PLYMOUTH, N.H. – A sport utility vehicle (search) packed with 10 college women slid off a wet road, killing one, during what police say may have been part of an unsanctioned sorority's hazing ritual.
Some of the Plymouth State University (search) students were blindfolded at the time of Monday's crash, authorities said. Police said the driver may have intentionally swerved just before the crash.
Kelly Nester, 20, died after she was thrown from the vehicle, which was designed to seat five. Her funeral was held Friday morning in Coventry, R.I., her hometown.
"You were the best listener, the best hugger, the best friend," her sister, Kristen Nester, wrote in a letter read aloud by a family friend during the funeral. "She loved all those around her."

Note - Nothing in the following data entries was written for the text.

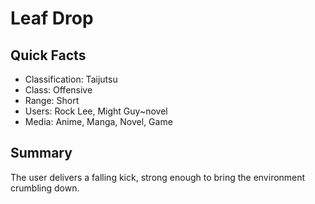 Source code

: # Leaf Drop

## Quick Facts
- Classification: Taijutsu
- Class: Offensive
- Range: Short
- Users: Rock Lee, Might Guy~novel
- Media: Anime, Manga, Novel, Game

## Summary
The user delivers a falling kick, strong enough to bring the environment crumbling down.
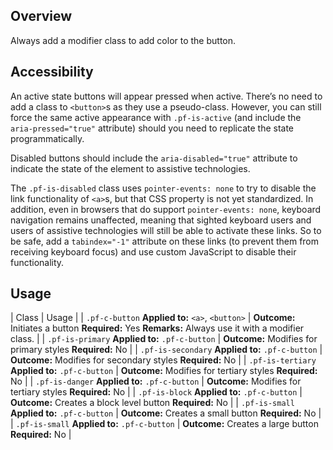 ## Overview

Always add a modifier class to add color to the button.

## Accessibility

An active state buttons will appear pressed when active. There’s no need to add a class to `<button>`s as they use a pseudo-class. However, you can still force the same active appearance with `.pf-is-active` (and include the `aria-pressed="true"` attribute) should you need to replicate the state programmatically.

Disabled buttons should include the `aria-disabled="true"` attribute to indicate the state of the element to assistive technologies.

The `.pf-is-disabled` class uses `pointer-events: none` to try to disable the link functionality of `<a>`s, but that CSS property is not yet standardized. In addition, even in browsers that do support `pointer-events: none`, keyboard navigation remains unaffected, meaning that sighted keyboard users and users of assistive technologies will still be able to activate these links. So to be safe, add a `tabindex="-1"` attribute on these links (to prevent them from receiving keyboard focus) and use custom JavaScript to disable their functionality.

## Usage

| Class | Usage |
| `.pf-c-button` **Applied to:** `<a>`, `<button>` |  **Outcome:** Initiates a button **Required:** Yes **Remarks:** Always use it with a modifier class. |
| `.pf-is-primary` **Applied to:** `.pf-c-button` | **Outcome:** Modifies for primary styles **Required:** No |
| `.pf-is-secondary` **Applied to:** `.pf-c-button` | **Outcome:** Modifies for secondary styles **Required:** No |
| `.pf-is-tertiary` **Applied to:** `.pf-c-button` | **Outcome:** Modifies for tertiary styles **Required:** No |
| `.pf-is-danger` **Applied to:** `.pf-c-button` | **Outcome:** Modifies for tertiary styles **Required:** No |
| `.pf-is-block` **Applied to:** `.pf-c-button` | **Outcome:** Creates a block level button **Required:** No |
| `.pf-is-small` **Applied to:** `.pf-c-button` | **Outcome:** Creates a small button **Required:** No |
| `.pf-is-small` **Applied to:** `.pf-c-button` | **Outcome:** Creates a large button **Required:** No | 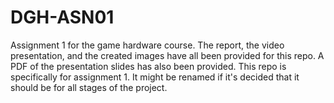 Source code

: # DGH-ASN01
Assignment 1 for the game hardware course.
The report, the video presentation, and the created images have all been provided for this repo.
A PDF of the presentation slides has also been provided.
This repo is specifically for assignment 1. It might be renamed if it's decided that it should be for all stages of the project.
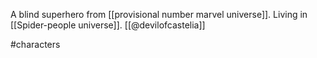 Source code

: A blind superhero from [[provisional number marvel universe]]. Living in [[Spider-people universe]]. [[@devilofcastelia]]

#characters  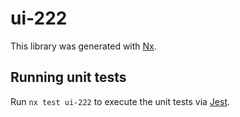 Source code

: # ui-222

This library was generated with [Nx](https://nx.dev).

## Running unit tests

Run `nx test ui-222` to execute the unit tests via [Jest](https://jestjs.io).
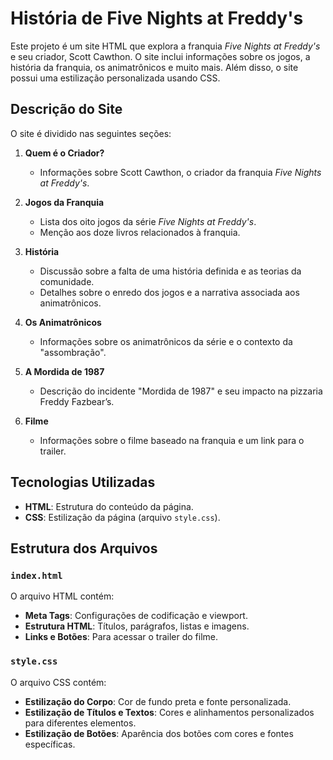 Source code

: # História de Five Nights at Freddy's

Este projeto é um site HTML que explora a franquia *Five Nights at Freddy's* e seu criador, Scott Cawthon. O site inclui informações sobre os jogos, a história da franquia, os animatrônicos e muito mais. Além disso, o site possui uma estilização personalizada usando CSS.

## Descrição do Site

O site é dividido nas seguintes seções:

1. **Quem é o Criador?**
   - Informações sobre Scott Cawthon, o criador da franquia *Five Nights at Freddy's*.

2. **Jogos da Franquia**
   - Lista dos oito jogos da série *Five Nights at Freddy's*.
   - Menção aos doze livros relacionados à franquia.

3. **História**
   - Discussão sobre a falta de uma história definida e as teorias da comunidade.
   - Detalhes sobre o enredo dos jogos e a narrativa associada aos animatrônicos.

4. **Os Animatrônicos**
   - Informações sobre os animatrônicos da série e o contexto da "assombração".

5. **A Mordida de 1987**
   - Descrição do incidente "Mordida de 1987" e seu impacto na pizzaria Freddy Fazbear’s.

6. **Filme**
   - Informações sobre o filme baseado na franquia e um link para o trailer.

## Tecnologias Utilizadas

- **HTML**: Estrutura do conteúdo da página.
- **CSS**: Estilização da página (arquivo `style.css`).

## Estrutura dos Arquivos

### `index.html`

O arquivo HTML contém:

- **Meta Tags**: Configurações de codificação e viewport.
- **Estrutura HTML**: Títulos, parágrafos, listas e imagens.
- **Links e Botões**: Para acessar o trailer do filme.

### `style.css`

O arquivo CSS contém:

- **Estilização do Corpo**: Cor de fundo preta e fonte personalizada.
- **Estilização de Títulos e Textos**: Cores e alinhamentos personalizados para diferentes elementos.
- **Estilização de Botões**: Aparência dos botões com cores e fontes específicas.
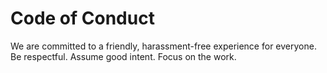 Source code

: # Code of Conduct

We are committed to a friendly, harassment-free experience for everyone.
Be respectful. Assume good intent. Focus on the work.
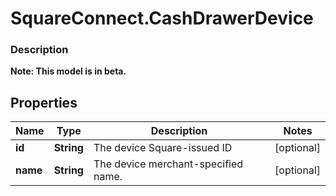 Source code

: # SquareConnect.CashDrawerDevice

### Description
**Note: This model is in beta.**



## Properties
Name | Type | Description | Notes
------------ | ------------- | ------------- | -------------
**id** | **String** | The device Square-issued ID | [optional] 
**name** | **String** | The device merchant-specified name. | [optional] 


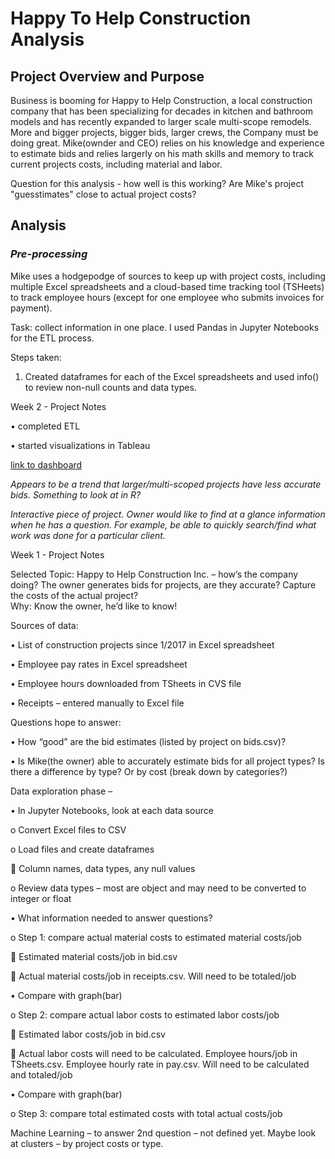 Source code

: # Happy To Help Construction Analysis 

## Project Overview and Purpose

Business is booming for Happy to Help Construction, a local construction company that has been specializing for decades in kitchen and bathroom models and has recently expanded to larger scale multi-scope remodels.  More and bigger projects, bigger bids, larger crews, the Company must be doing great. Mike(ownder and CEO) relies on his knowledge and experience to estimate bids and relies largerly on his math skills and memory to track current projects costs, including material and labor.

Question for this analysis - how well is this working?  Are Mike's project "guesstimates" close to actual project costs?

## Analysis

### _Pre-processing_

Mike uses a hodgepodge of sources to keep up with project costs, including multiple Excel spreadsheets and a cloud-based time tracking tool (TSHeets) to track employee hours (except for one employee who submits invoices for payment).  

Task:  collect information in one place.  I used Pandas in Jupyter Notebooks for the ETL process.

Steps taken:
1.  Created dataframes for each of the Excel spreadsheets and used info() to review non-null counts and data types.  


Week 2 - Project Notes

•	completed ETL

•	started visualizations in Tableau

[link to dashboard](https://public.tableau.com/app/profile/leslie.finlayson/viz/FinalProject_16360494630080/totals?publish=yes)

_Appears to be a trend that larger/multi-scoped projects have less accurate bids.  Something to look at in R?_

_Interactive piece of project.  Owner would like to find at a glance information when he has a question.  For example, be able to quickly search/find what work was done for a particular client._  





Week 1 - Project Notes

Selected Topic:  Happy to Help Construction Inc. – how’s the company doing?  The owner generates bids for projects, are they accurate?  Capture the costs of the actual project?  
Why:  Know the owner, he’d like to know!

Sources of data:  

•	List of construction projects since 1/2017 in Excel spreadsheet

•	Employee pay rates in Excel spreadsheet

•	Employee hours downloaded from TSheets in CVS file

•	Receipts – entered manually to Excel file

Questions hope to answer:

•	How “good” are the bid estimates (listed by project on bids.csv)? 

•	Is Mike(the owner) able to accurately estimate bids for all project types? Is there a difference by type?  Or by cost (break down by categories?)

Data exploration phase – 

•	In Jupyter Notebooks, look at each data source

o	Convert Excel files to CSV

o	Load files and create dataframes

	Column names, data types, any null values

o	Review data types – most are object and may need to be converted to integer or float

•	What information needed to answer questions?

o	Step 1:  compare actual material costs to estimated material costs/job

	Estimated material costs/job in bid.csv

	Actual material costs/job in receipts.csv.  Will need to be totaled/job

•	Compare with graph(bar)

o	Step 2:  compare actual labor costs to estimated labor costs/job

	Estimated labor costs/job in bid.csv

	Actual labor costs will need to be calculated.  Employee hours/job in TSheets.csv.  Employee hourly rate in pay.csv.  Will need to be calculated and totaled/job 

•	Compare with graph(bar)

o	Step 3:  compare total estimated costs with total actual costs/job

Machine Learning – to answer 2nd question –  not defined yet.  Maybe look at clusters – by project costs or type.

As many as six passengers in the SUV were blindfolded, but Nester had no blindfold on when she was found, and it was unclear whether she was a pledge or a sorority member, Police Capt. Steve Temperino said.
Police said they were investigating whether the driver, 20-year-old sorority member Nicole Dalton, was intentionally swerving or jerking the steering wheel. A woman who answered the phone Friday at a Dalton residence in Dalton's hometown of Rochester hung up.

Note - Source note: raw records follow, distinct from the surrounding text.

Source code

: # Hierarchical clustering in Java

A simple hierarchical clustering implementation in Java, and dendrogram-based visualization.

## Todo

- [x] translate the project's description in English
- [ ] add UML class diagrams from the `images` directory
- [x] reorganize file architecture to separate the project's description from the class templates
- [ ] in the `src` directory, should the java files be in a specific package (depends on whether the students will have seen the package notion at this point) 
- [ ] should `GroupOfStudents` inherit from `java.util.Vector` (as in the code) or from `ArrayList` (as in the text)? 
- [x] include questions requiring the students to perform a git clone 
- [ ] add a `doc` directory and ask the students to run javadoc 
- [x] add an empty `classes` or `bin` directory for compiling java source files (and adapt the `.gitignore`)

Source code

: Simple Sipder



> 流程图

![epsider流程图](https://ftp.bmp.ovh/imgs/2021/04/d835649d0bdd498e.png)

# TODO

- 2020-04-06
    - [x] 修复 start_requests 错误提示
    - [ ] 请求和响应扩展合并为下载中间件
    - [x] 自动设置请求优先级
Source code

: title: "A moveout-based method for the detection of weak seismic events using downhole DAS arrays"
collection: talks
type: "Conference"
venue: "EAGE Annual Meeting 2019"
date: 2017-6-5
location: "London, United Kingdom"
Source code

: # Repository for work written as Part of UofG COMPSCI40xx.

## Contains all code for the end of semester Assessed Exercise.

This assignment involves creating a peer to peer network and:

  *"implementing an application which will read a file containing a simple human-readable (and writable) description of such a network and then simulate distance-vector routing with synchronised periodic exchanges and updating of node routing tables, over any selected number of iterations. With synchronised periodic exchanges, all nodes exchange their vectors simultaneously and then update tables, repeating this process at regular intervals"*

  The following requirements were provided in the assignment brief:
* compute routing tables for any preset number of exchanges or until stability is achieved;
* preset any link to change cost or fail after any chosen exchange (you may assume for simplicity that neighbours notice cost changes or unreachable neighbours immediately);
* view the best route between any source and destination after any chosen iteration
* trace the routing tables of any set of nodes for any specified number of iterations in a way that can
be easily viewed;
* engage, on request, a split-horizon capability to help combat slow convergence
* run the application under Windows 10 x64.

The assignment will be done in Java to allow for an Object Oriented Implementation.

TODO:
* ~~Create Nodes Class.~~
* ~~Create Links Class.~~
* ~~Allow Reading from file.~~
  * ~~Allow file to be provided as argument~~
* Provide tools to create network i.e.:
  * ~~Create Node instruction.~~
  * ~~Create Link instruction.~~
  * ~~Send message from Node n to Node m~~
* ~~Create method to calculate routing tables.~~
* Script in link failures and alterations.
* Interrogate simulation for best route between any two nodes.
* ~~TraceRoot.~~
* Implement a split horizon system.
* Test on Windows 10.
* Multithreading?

Hazing is illegal in New Hampshire, punishable by a maximum fine of $1,000, but it was too early to say whether charges would be brought, Grafton County Attorney Rick St. Hillaire said.

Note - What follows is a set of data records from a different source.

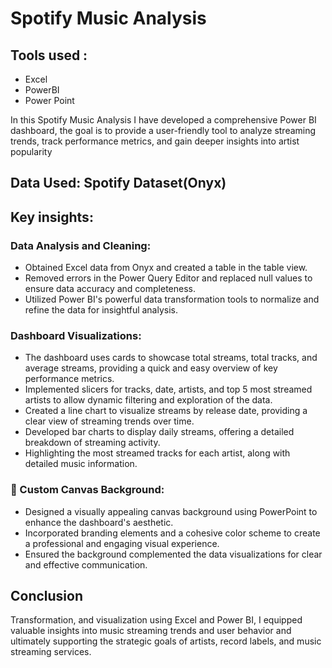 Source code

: # Spotify Music Analysis

## Tools used :
- Excel
- PowerBI
- Power Point
  
In this Spotify Music Analysis I have developed a comprehensive Power BI dashboard, the goal is to provide a user-friendly tool to analyze streaming trends, track performance metrics, and gain deeper insights into artist popularity
## Data Used: Spotify Dataset(Onyx)
## Key insights:

### Data Analysis and Cleaning:
- Obtained Excel data from Onyx and created a table in the table view.
- Removed errors in the Power Query Editor and replaced null values to ensure data accuracy and completeness.
- Utilized Power BI's powerful data transformation tools to normalize and refine the data for insightful analysis.
  
### Dashboard Visualizations:
-	The dashboard uses cards to showcase total streams, total tracks, and average streams, providing a quick and easy overview of key performance metrics.
-	Implemented slicers for tracks, date, artists, and top 5 most streamed artists to allow dynamic filtering and exploration of the data.
-	Created a line chart to visualize streams by release date, providing a clear view of streaming trends over time.
-	Developed bar charts to display daily streams, offering a detailed breakdown of streaming activity.
-	Highlighting the most streamed tracks for each artist, along with detailed music information.
  
### 🎨 Custom Canvas Background:
-	Designed a visually appealing canvas background using PowerPoint to enhance the dashboard's aesthetic.
-	Incorporated branding elements and a cohesive color scheme to create a professional and engaging visual experience.
-	Ensured the background complemented the data visualizations for clear and effective communication.
  
## Conclusion
Transformation, and visualization using Excel and Power BI, I equipped valuable insights into music streaming trends and user behavior and ultimately supporting the strategic goals of artists, record labels, and music streaming services.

The women were members and pledges of Sigma Kappa Omega (search), an unsanctioned sorority that formed in April when a handful of women broke away from the nationally recognized Alpha Sigma Alpha (search).
No one answered the door at the Sigma Kappa Omega house Thursday. A mile away at the accident site, a makeshift memorial of flowers sat on an embankment; nearby were pieces of the crashed vehicle and a broken cassette tape.
Richard Hage, Plymouth's vice president for student affairs, told a news network on Friday that "hazing at this level is not common at all" at the university, which has about 4,300 full-time students and is nestled in the foothills of the White Mountains in northern New Hampshire.
Some students, however, said hazing at Plymouth is widespread and often brutal.
"I had a guy who lived in my hall that would come back with black eyes," said senior Rachel Lastoff.
"It's not something you can stop," she said. "Hazing is something that's not talked about. But if anything is said, the school will deny it."